Les grandes villes du monde, oui. Les vieilles capitales. Rome ? Bien sûr. Il appuie sur Rome. Et défilent le Cotisée, le Forum, la place d’Espagne. Oui. Jérusalem, aussi, un coup d’œil lui suffit. Il envisage l’Égypte, affiche Le Caire, mais renonce en voyant tituber, au pied de la Grande Pyramide, les mendiants dont les yeux éteints sont encroûtés de mouches. Il a entendu des rumeurs concernant l’Égypte, et elles semblent se révéler fondées : le pourrissement organique ne l’effraie pas, mais il ne dispose pas de remède à cet horrible trachome, à la bilharziose endémique, aux mille autres fléaux du Caire que l’écran lui révèle. Le guérisseur qui est en lui serait assez disposé à se rendre en Égypte afin de pratiquer l’imposition des mains et de répandre ses préparations, mais il lui faut penser vacances, ce n’est pas le médecin qui prend le départ, c’est l’anti-médecin, et il ne relève pas le gant. Pas d’Égypte. Il choisit Istanbul après avoir contemplé les mosquées rondelettes qui enflent les collines ; il se décide pour Londres ; saute sa Philadelphie natale et aussi, non sans frissonner, New York ; choisit San Francisco ; termine par Pékin. Le grand circuit. La grande aventure.
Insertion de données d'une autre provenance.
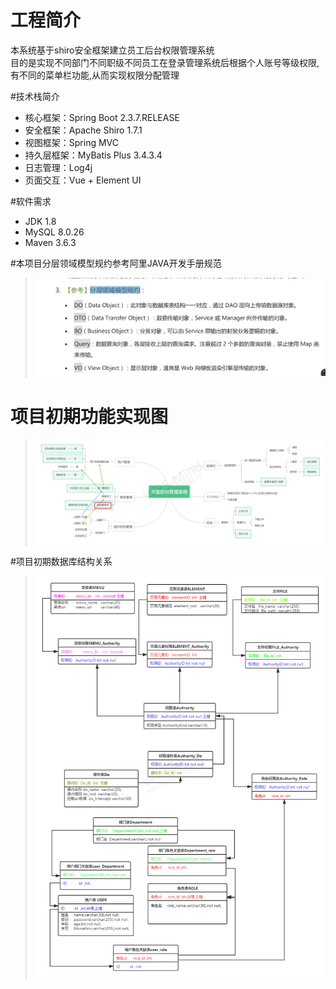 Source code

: # 工程简介
本系统基于shiro安全框架建立员工后台权限管理系统<br>
目的是实现不同部门不同职级不同员工在登录管理系统后根据个人账号等级权限,有不同的菜单栏功能,从而实现权限分配管理

#技术栈简介
- 核心框架：Spring Boot 2.3.7.RELEASE
- 安全框架：Apache Shiro 1.7.1
- 视图框架：Spring MVC 
- 持久层框架：MyBatis Plus 3.4.3.4
- 日志管理：Log4j
- 页面交互：Vue + Element UI

#软件需求
- JDK 1.8
- MySQL 8.0.26
- Maven 3.6.3

#本项目分层领域模型规约参考阿里JAVA开发手册规范
> ![images/alijava.png](images/alijava.png)

# 项目初期功能实现图
> ![images/2.png](images/2.png)

#项目初期数据库结构关系
> ![images/2.png](images/1.png)




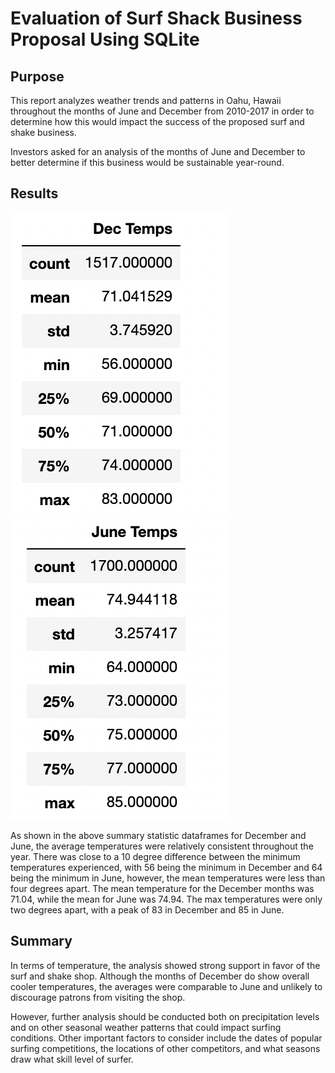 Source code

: # Evaluation of Surf Shack Business Proposal Using SQLite

## Purpose 

This report analyzes weather trends and patterns in Oahu, Hawaii throughout the months of June and December from 2010-2017 in order to determine how this would impact the success of the proposed surf and shake business. 

Investors asked for an analysis of the months of June and December to better determine if this business would be sustainable year-round. 

## Results 

![dec summary](https://github.com/msprech/surfs_up/blob/7cd88686494159e7c448ef537611a0e89c305fe8/Dec%20Temps.png) ![june summary](https://github.com/msprech/surfs_up/blob/7cd88686494159e7c448ef537611a0e89c305fe8/June%20Temps.png)

As shown in the above summary statistic dataframes for December and June, the average temperatures were relatively consistent throughout the year. There was close to a 10 degree difference between the minimum temperatures experienced, with 56 being the minimum in December and 64 being the minimum in June, however, the mean temperatures were less than four degrees apart. The mean temperature for the December months was 71.04, while the mean for June was 74.94. The max temperatures were only two degrees apart, with a peak of 83 in December and 85 in June. 

## Summary 

In terms of temperature, the analysis showed strong support in favor of the surf and shake shop. Although the months of December do show overall cooler temperatures, the averages were comparable to June and unlikely to discourage patrons from visiting the shop. 

However, further analysis should be conducted both on precipitation levels and on other seasonal weather patterns that could impact surfing conditions. Other important factors to consider include the dates of popular surfing competitions, the locations of other competitors, and what seasons draw what skill level of surfer.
Il dort seul cette nuit-là et pour une fois il dort bien, comme si la perspective de son voyage autour du monde pouvait, non sans perversité, calmer son inquiétude. Il s’éveille avant l’aube, fait sa gymnastique pour la forme, boucle ses valises en vitesse, sans emporter grand-chose. Le masque vert de l’écran lui apprend qu’on est aujourd’hui.


Vendredi

1er juin

2012


Il ne perd pas de temps en adieux. Alors que le soleil pointe à l’horizon, il appelle une voiture et se fait mener à l’aéroport.


1er juin 2012

J’ai fini par lui parler des voix. Malgré mes bonnes résolutions. Ai-je bien fait ? Mais il ne m’a pas pris au sérieux. Moi-même, est-ce que je me prends au sérieux ? Est-ce que je prends les voix au sérieux ? Peut-être sont-elles les symptômes d’un sérieux déséquilibre mental Et les saints, étaient-ils donc fous, eux aussi ? Les voix chuchotent à mon oreille. Elles se sont toujours manifestées en période de crise. C’est pendant la Guerre virale que je les ai entendues avec la plus grande clarté. Une voix disait, je suis Temudjin, Gengis Khan, et toi, tu es mon fils, tu seras Gengis II. Une voix de tonnerre, bien qu’elle ne fit que murmurer. Et je suis Mao, disait une autre voix, lisse comme la soie. Tu es mon fils, disait Mao, tu seras Mao II. Mais nous avions déjà eu un Mao II, le sale petit couard, il a complètement ruiné son pays avec ses idioties, et il y avait même eu, brièvement, un Mao III, dans ces jours qui précédèrent la Guerre virale, alors j’ai répondu à Mao, je lui ai dit qu’il retardait, qu’il était trop tard pour faire de moi Mao II, que je ne saurais être que Mao IV. Il a compris. Ils m’ont béni, ils m’ont sacré. Je suis devenu Gengis II Mao IV. Ce sont mes voix qui m’ont adoubé, ordonné, consacré. Et elles m’ont guidé. Est-ce un signe de schizoïdie d’entendre des voix désincarnées ? Ça se pourrait. Alors, suis-je schizoïde ? Très bien, je suis schizoïde. Seulement, je suis aussi Gengis II Mao IV, et c’est moi le maître du monde.